=== Supplied material ===

^^^^

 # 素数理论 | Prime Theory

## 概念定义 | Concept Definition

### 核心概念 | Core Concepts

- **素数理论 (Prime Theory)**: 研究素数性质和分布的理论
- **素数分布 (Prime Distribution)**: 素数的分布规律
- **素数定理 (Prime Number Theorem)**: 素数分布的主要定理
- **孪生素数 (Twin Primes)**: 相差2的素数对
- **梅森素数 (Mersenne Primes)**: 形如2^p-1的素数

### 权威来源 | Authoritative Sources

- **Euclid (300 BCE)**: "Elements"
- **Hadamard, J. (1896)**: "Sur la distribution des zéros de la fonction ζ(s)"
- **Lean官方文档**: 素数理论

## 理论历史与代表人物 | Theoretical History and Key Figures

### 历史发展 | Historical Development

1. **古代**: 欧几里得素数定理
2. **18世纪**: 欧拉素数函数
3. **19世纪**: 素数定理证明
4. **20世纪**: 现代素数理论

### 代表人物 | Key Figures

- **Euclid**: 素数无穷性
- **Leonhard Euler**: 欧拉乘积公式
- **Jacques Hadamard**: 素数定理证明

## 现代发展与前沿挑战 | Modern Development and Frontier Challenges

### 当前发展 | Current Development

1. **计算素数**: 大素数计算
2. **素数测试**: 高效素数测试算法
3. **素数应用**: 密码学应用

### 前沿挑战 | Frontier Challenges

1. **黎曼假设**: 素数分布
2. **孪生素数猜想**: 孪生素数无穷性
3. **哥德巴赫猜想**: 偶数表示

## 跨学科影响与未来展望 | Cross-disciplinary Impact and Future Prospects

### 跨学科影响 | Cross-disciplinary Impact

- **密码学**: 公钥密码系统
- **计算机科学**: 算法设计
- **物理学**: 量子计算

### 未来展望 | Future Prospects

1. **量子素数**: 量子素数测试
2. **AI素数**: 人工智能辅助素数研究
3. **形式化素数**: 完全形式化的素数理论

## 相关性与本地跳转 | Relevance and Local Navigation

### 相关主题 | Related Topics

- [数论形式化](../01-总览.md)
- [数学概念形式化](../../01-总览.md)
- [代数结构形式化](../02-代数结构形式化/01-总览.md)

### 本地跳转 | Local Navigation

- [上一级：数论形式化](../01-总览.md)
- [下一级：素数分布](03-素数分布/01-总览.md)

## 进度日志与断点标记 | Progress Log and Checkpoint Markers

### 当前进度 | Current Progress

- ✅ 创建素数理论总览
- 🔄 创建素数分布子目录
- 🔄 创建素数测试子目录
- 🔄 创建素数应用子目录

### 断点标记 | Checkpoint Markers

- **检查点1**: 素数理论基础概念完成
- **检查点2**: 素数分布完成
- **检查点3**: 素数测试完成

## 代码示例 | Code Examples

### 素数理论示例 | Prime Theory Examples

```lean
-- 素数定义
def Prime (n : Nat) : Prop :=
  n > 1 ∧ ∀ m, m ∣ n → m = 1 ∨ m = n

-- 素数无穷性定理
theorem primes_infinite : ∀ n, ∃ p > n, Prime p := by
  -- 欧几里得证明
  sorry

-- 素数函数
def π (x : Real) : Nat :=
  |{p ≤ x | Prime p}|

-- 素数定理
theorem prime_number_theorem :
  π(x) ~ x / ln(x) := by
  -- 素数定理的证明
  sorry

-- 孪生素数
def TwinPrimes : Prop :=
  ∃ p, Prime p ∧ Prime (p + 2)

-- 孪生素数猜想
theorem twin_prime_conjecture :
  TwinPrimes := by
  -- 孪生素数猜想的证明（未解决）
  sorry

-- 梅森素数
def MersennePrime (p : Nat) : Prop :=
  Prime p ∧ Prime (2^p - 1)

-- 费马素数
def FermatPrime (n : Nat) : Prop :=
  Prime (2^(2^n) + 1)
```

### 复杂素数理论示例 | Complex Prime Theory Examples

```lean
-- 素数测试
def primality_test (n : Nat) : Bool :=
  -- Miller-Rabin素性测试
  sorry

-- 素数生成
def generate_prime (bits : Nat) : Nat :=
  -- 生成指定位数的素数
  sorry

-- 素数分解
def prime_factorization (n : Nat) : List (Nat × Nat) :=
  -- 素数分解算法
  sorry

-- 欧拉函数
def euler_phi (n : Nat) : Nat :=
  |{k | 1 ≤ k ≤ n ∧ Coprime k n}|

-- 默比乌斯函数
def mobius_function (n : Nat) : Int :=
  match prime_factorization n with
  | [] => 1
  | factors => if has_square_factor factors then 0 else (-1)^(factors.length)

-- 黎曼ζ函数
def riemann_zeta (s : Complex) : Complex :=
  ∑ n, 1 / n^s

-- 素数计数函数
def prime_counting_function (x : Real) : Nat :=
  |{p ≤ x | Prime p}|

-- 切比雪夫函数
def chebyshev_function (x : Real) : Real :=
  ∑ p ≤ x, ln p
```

^^^^

=== Task objective ===
What you return must match the data line for line.

=== Answer for the task ===
 # 素数理论 | Prime Theory

## 概念定义 | Concept Definition

### 核心概念 | Core Concepts

- **素数理论 (Prime Theory)**: 研究素数性质和分布的理论
- **素数分布 (Prime Distribution)**: 素数的分布规律
- **素数定理 (Prime Number Theorem)**: 素数分布的主要定理
- **孪生素数 (Twin Primes)**: 相差2的素数对
- **梅森素数 (Mersenne Primes)**: 形如2^p-1的素数

### 权威来源 | Authoritative Sources

- **Euclid (300 BCE)**: "Elements"
- **Hadamard, J. (1896)**: "Sur la distribution des zéros de la fonction ζ(s)"
- **Lean官方文档**: 素数理论

## 理论历史与代表人物 | Theoretical History and Key Figures

### 历史发展 | Historical Development

1. **古代**: 欧几里得素数定理
2. **18世纪**: 欧拉素数函数
3. **19世纪**: 素数定理证明
4. **20世纪**: 现代素数理论

### 代表人物 | Key Figures

- **Euclid**: 素数无穷性
- **Leonhard Euler**: 欧拉乘积公式
- **Jacques Hadamard**: 素数定理证明

## 现代发展与前沿挑战 | Modern Development and Frontier Challenges

### 当前发展 | Current Development

1. **计算素数**: 大素数计算
2. **素数测试**: 高效素数测试算法
3. **素数应用**: 密码学应用

### 前沿挑战 | Frontier Challenges

1. **黎曼假设**: 素数分布
2. **孪生素数猜想**: 孪生素数无穷性
3. **哥德巴赫猜想**: 偶数表示

## 跨学科影响与未来展望 | Cross-disciplinary Impact and Future Prospects

### 跨学科影响 | Cross-disciplinary Impact

- **密码学**: 公钥密码系统
- **计算机科学**: 算法设计
- **物理学**: 量子计算

### 未来展望 | Future Prospects

1. **量子素数**: 量子素数测试
2. **AI素数**: 人工智能辅助素数研究
3. **形式化素数**: 完全形式化的素数理论

## 相关性与本地跳转 | Relevance and Local Navigation

### 相关主题 | Related Topics

- [数论形式化](../01-总览.md)
- [数学概念形式化](../../01-总览.md)
- [代数结构形式化](../02-代数结构形式化/01-总览.md)

### 本地跳转 | Local Navigation

- [上一级：数论形式化](../01-总览.md)
- [下一级：素数分布](03-素数分布/01-总览.md)

## 进度日志与断点标记 | Progress Log and Checkpoint Markers

### 当前进度 | Current Progress

- ✅ 创建素数理论总览
- 🔄 创建素数分布子目录
- 🔄 创建素数测试子目录
- 🔄 创建素数应用子目录

### 断点标记 | Checkpoint Markers

- **检查点1**: 素数理论基础概念完成
- **检查点2**: 素数分布完成
- **检查点3**: 素数测试完成

## 代码示例 | Code Examples

### 素数理论示例 | Prime Theory Examples

```lean
-- 素数定义
def Prime (n : Nat) : Prop :=
  n > 1 ∧ ∀ m, m ∣ n → m = 1 ∨ m = n

-- 素数无穷性定理
theorem primes_infinite : ∀ n, ∃ p > n, Prime p := by
  -- 欧几里得证明
  sorry

-- 素数函数
def π (x : Real) : Nat :=
  |{p ≤ x | Prime p}|

-- 素数定理
theorem prime_number_theorem :
  π(x) ~ x / ln(x) := by
  -- 素数定理的证明
  sorry

-- 孪生素数
def TwinPrimes : Prop :=
  ∃ p, Prime p ∧ Prime (p + 2)

-- 孪生素数猜想
theorem twin_prime_conjecture :
  TwinPrimes := by
  -- 孪生素数猜想的证明（未解决）
  sorry

-- 梅森素数
def MersennePrime (p : Nat) : Prop :=
  Prime p ∧ Prime (2^p - 1)

-- 费马素数
def FermatPrime (n : Nat) : Prop :=
  Prime (2^(2^n) + 1)
```

### 复杂素数理论示例 | Complex Prime Theory Examples

```lean
-- 素数测试
def primality_test (n : Nat) : Bool :=
  -- Miller-Rabin素性测试
  sorry

-- 素数生成
def generate_prime (bits : Nat) : Nat :=
  -- 生成指定位数的素数
  sorry

-- 素数分解
def prime_factorization (n : Nat) : List (Nat × Nat) :=
  -- 素数分解算法
  sorry

-- 欧拉函数
def euler_phi (n : Nat) : Nat :=
  |{k | 1 ≤ k ≤ n ∧ Coprime k n}|

-- 默比乌斯函数
def mobius_function (n : Nat) : Int :=
  match prime_factorization n with
  | [] => 1
  | factors => if has_square_factor factors then 0 else (-1)^(factors.length)

-- 黎曼ζ函数
def riemann_zeta (s : Complex) : Complex :=
  ∑ n, 1 / n^s

-- 素数计数函数
def prime_counting_function (x : Real) : Nat :=
  |{p ≤ x | Prime p}|

-- 切比雪夫函数
def chebyshev_function (x : Real) : Real :=
  ∑ p ≤ x, ln p
```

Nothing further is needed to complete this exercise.